Predicting patient response to cancer immunotherapy using quantitative computed tomography based texture analysis.

Abstract

e14536 Background: Immuno-Oncology (I-O) therapies such as PD-L1/PD-1 antibodies disrupt a protective mechanism for tumor cells to evade the host immune system. To minimize toxicity and cost of care, we aim to determine if quantitative texture analysis (QTA) can be used as a predictive biomarker for response to these new drugs. Methods: A pilot study consisting of 20 cancer patients with metastatic disease who received PD-L1/PD-1 antibodies was performed.
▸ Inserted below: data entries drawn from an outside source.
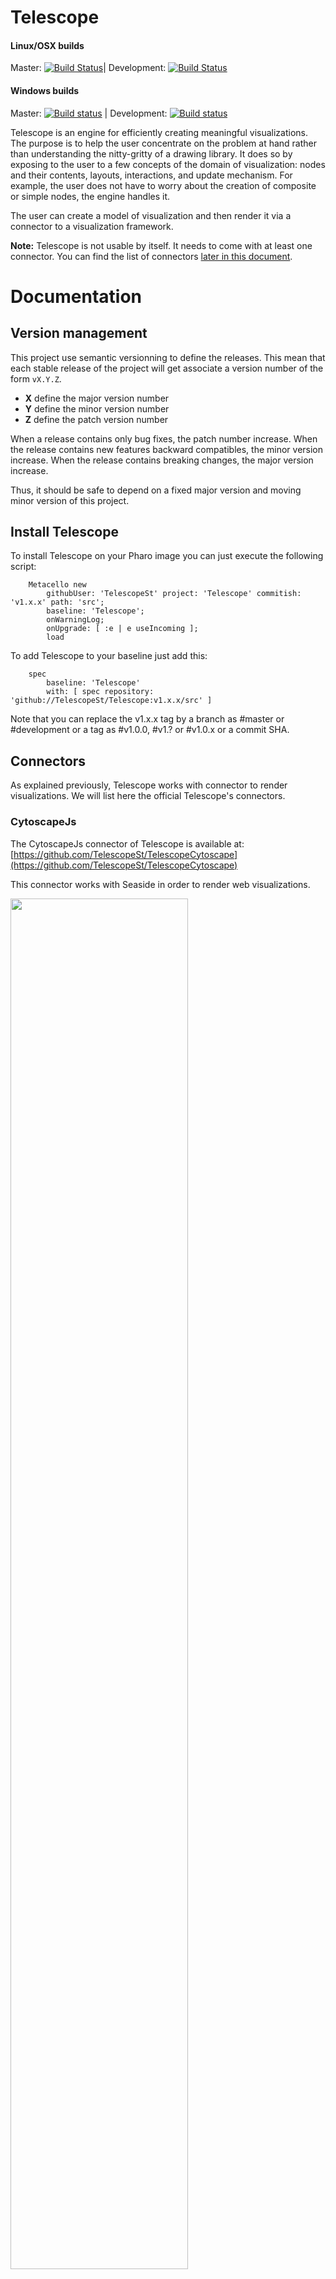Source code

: # Telescope

#### Linux/OSX builds
Master: [![Build Status](https://travis-ci.org/TelescopeSt/Telescope.svg?branch=master)](https://travis-ci.org/TelescopeSt/Telescope)| Development: [![Build Status](https://travis-ci.org/TelescopeSt/Telescope.svg?branch=development)](https://travis-ci.org/TelescopeSt/Telescope)

#### Windows builds
Master: [![Build status](https://ci.appveyor.com/api/projects/status/qusho5y9km7wrowu/branch/master?svg=true)](https://ci.appveyor.com/project/jecisc/telescope/branch/master) | Development: [![Build status](https://ci.appveyor.com/api/projects/status/qusho5y9km7wrowu/branch/development?svg=true)](https://ci.appveyor.com/project/jecisc/telescope/branch/development)

Telescope is an engine for efficiently creating meaningful visualizations. The purpose is to help the user concentrate on the problem at hand rather than understanding the nitty-gritty of a drawing library. It does so by exposing to the user to a few concepts of the domain of visualization: nodes and their contents, layouts, interactions, and update mechanism. For example, the user does not have to worry about the creation of composite or simple nodes, the engine handles it. 

The user can create a model of visualization and then render it via a connector to a visualization framework.

**Note:** Telescope is not usable by itself. It needs to come with at least one connector. You can find the list of connectors [later in this document](#connectors).

# Documentation

## Version management 

This project use semantic versionning to define the releases. This mean that each stable release of the project will get associate a version number of the form `vX.Y.Z`. 

- **X** define the major version number
- **Y** define the minor version number 
- **Z** define the patch version number

When a release contains only bug fixes, the patch number increase. When the release contains new features backward compatibles, the minor version increase. When the release contains breaking changes, the major version increase. 

Thus, it should be safe to depend on a fixed major version and moving minor version of this project.

## Install Telescope

To install Telescope on your Pharo image you can just execute the following script:

```Smalltalk
    Metacello new
    	githubUser: 'TelescopeSt' project: 'Telescope' commitish: 'v1.x.x' path: 'src';
    	baseline: 'Telescope';
    	onWarningLog;
		onUpgrade: [ :e | e useIncoming ];
    	load
```

To add Telescope to your baseline just add this:

```Smalltalk
    spec
    	baseline: 'Telescope'
    	with: [ spec repository: 'github://TelescopeSt/Telescope:v1.x.x/src' ]
```

Note that you can replace the v1.x.x tag by a branch as #master or #development or a tag as #v1.0.0, #v1.? or #v1.0.x or a commit SHA.

## Connectors

As explained previously, Telescope works with connector to render visualizations. We will list here the official Telescope's connectors.

### CytoscapeJs

The CytoscapeJs connector of Telescope is available at: [https://github.com/TelescopeSt/TelescopeCytoscape](https://github.com/TelescopeSt/TelescopeCytoscape)

This connector works with Seaside in order to render web visualizations.

<img src="https://raw.githubusercontent.com/TelescopeSt/Telescope/development/resources/cytoscape.gif" style="width: 75%">

### Roassal

A Roassal connector was initialized but we did not get the manpower to maintain it. 

If someone wants to revive this connector, the last version we got was in this commit: [9fafc43ade53f8d16e40c82dffbccd2371f3851d](https://github.com/TelescopeSt/Telescope/commit/9fafc43ade53f8d16e40c82dffbccd2371f3851d)

## Examples

Examples can be found in the CytoscapeJs connector repository.

## Smalltalk versions compatibility

| Telescope version 	| Compatible Pharo versions 	|
|-------------------	|---------------------------	|
| v1.x.x	   		   	| Pharo 61, 70                 	|
| v2.x.x	   		   	| Pharo 61, 70                 	|
| development      		| Pharo 61, 70                 	|

## Contact

If you have any question or problem do not hesitate to open an issue or contact cyril (a) ferlicot.me or guillaume.larcheveque (a) gmail.com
The subject pool consisted of 10 subjects (NSCLC 3, Urothelial CA 3, TNBC 1, RCC 3) who achieved objective responses to I-O therapy compared to 10 subjects (NSCLC 5, Urothelial CA 2, Ovarian 1, Pancreatic 1, Cervical 1) with primary progression as their best response. Pre-treatment diagnostic CT scans of the chest, abdomen, and pelvis were analyzed using QTA. A minimum of 1 objectively measurable lesion ( > 10 mm in diameter) per study was identified to undergo QTA. Histogram readouts of tumor texture based upon tissue densities per pixel were obtained. Output values from the QTA provided an estimate of tumor signal properties as expressed as the mean pixel density, standard deviation, entropy, kurtosis, skewness, and mean positive pixel value. Results: There was no identifiable signature when examining all of the lesions together. There was statistically significant correlation noted between QTA and RECIST response for lung lesions (n = 14) based on the mean pixel density. A mean pixel density cutoff of 11.91 at a spatial scale factor of 3 predicted response with a sensitivity of 75% and a specificity of 100%. This achieved a Mann-Whitney Z statistic of 2.6 (p = 0.0092). Conclusions: Despite the small number of patients in this pilot study, there were promising findings when examining the mean pixel density of lung lesions, suggesting that quantitative textural analysis can be used to predict response to PD-L1/PD-1 antibodies. Further investigation is warranted in a larger population that can be differentiated by tumor type to validate these results.